Results 1 to 18 of 18

Thread: Merging two data streams (string or byte array)

  1. #1

    Thread Starter
    PowerPoster
    Join Date
    May 2006
    Location
    Location, location!
    Posts
    2,673

    Merging two data streams (string or byte array)

    This is probably going to be a bit advanced for some people...it definitely is for me...what I basically want is to be able to take two strings and merge their *values* together to make a third string.

    For instance, if I had "aaaaaa" and the values of the second string was "123456" (note the string *ISN'T* 123456, their ascii values would be) then the outputted string would be "bcdefg"

    This is a piece of code that I have written that can do it the simple way:

    VB Code:
    1. str1 = "aaaaaa"
    2. str2 = "123456"
    3.  
    4. For b = 1 To Len(str1)
    5. tmpnum = Asc(Mid(str1, b, 1)) + Val(Mid(str2, b, 1))
    6. If tmpnum > 255 Then tmpnum = tmpnum - 256
    7. str3 = str3 & Chr(tmpnum)
    8. Next b

    For simplicity, I have made this use val rather than asc for the second string, and for the purposes of my requirements either way works fine for me...and if val was used, the string COULD be "123456" rather than an ascii equivalent. The code also *HAS* to deduct 256 from the value if it's over 255 to keep it a valid character

    Basically, this piece of code will be run something like 90%-95% of the time in my program and I need it to be as fast as possible.

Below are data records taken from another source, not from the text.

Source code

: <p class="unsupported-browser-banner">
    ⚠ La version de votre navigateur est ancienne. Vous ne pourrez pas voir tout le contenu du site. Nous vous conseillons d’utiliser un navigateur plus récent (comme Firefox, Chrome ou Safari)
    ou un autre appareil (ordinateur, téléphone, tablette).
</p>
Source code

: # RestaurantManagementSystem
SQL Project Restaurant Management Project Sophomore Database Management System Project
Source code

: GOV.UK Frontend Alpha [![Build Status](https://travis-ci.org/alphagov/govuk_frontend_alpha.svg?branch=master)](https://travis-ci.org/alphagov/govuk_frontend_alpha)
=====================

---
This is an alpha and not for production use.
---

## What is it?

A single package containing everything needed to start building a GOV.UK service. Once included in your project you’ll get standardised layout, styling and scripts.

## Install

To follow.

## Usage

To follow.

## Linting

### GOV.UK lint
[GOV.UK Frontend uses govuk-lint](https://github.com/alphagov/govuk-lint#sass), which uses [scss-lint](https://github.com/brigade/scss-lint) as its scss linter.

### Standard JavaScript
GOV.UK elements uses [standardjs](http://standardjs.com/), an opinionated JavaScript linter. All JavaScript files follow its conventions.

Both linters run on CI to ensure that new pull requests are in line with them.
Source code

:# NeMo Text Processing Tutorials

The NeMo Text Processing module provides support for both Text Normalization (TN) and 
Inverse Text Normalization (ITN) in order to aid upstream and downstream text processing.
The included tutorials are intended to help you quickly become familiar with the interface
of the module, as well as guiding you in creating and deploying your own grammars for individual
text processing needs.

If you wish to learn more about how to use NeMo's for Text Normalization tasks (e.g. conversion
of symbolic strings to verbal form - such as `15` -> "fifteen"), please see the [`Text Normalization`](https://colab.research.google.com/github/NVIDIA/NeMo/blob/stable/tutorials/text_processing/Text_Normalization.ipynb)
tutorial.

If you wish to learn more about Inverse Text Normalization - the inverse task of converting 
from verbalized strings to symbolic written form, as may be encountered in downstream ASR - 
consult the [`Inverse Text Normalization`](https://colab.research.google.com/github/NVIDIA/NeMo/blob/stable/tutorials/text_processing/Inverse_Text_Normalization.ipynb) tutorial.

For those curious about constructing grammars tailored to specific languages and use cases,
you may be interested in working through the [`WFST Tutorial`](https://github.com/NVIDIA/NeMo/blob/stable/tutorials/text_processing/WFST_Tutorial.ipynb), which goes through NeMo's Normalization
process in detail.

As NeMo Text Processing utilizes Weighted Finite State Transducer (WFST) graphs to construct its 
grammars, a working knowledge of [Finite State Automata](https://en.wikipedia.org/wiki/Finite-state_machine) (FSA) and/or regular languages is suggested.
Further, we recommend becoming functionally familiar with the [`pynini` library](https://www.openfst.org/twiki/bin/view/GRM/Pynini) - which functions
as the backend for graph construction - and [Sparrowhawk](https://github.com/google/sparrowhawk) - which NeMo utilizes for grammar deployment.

In my case, the code works with 50k strings of text and will need to process many gigabytes of data, so any speed increase would help.

    For the record, this sort of code used with a prng (search wiki for the word :-)) would make an excellent encryption system...although that's not what I am doing with it. :-)

    Another aspect of this code I will need is the ability to do the opposite...deduct the value from string 1 and if it's below 0 add 256 to it...which again would be useful for decrypting the encrypted data...the simple way to do this is to have 256 minus the value in string 2 then deduct 256 from the value of the number...or two lines of code where one adds while the other subtracts and an if/then on each checking for something.

    And if anyone is wondering why I would want this, it's just a filter for something I'm working on...you could say it's encryption as that *is* the effect it has but the resulting effect for me has nothing to do with encryption :-P

  2. #2
    VB6, XHTML & CSS hobbyist Merri's Avatar
    Join Date
    Oct 2002
    Location
    Finland
    Posts
    6,654

    Re: Merging two data streams (string or byte array)

    To see a "near fastest possible on VB6" method of processing strings, check out this post by me. It probably goes way over your head, but what you see there is really fast. It avoids making extra copy of a string, it avoids string processing (which is slow), it avoids any unnecessary extra calls and sticks with the minimum and fast.

    You'd need to have two arrays instead of just one I've used in that code.


    Note: hitting Stop while that code is running probably crashes your IDE. Don't do it. Manipulating memory follows the rule "if you change something that is done by something else, restore the original state once you're done".

  3. #3

    Thread Starter
    PowerPoster
    Join Date
    May 2006
    Location
    Location, location!
    Posts
    2,673

    Re: Merging two data streams (string or byte array)

    Yeah, most of it is beyond me on first glance, I don't see how it would be able to do what was required by me :-)

    BTW, I noticed you use gettickcount but don't have it declared anywhere in that code :-P

  4. #4
    VB6, XHTML & CSS hobbyist Merri's Avatar
    Join Date
    Oct 2002
    Location
    Finland
    Posts
    6,654

    Re: Merging two data streams (string or byte array)

    I'm just about to go to sleep so I'm just going to go with a short "introduction".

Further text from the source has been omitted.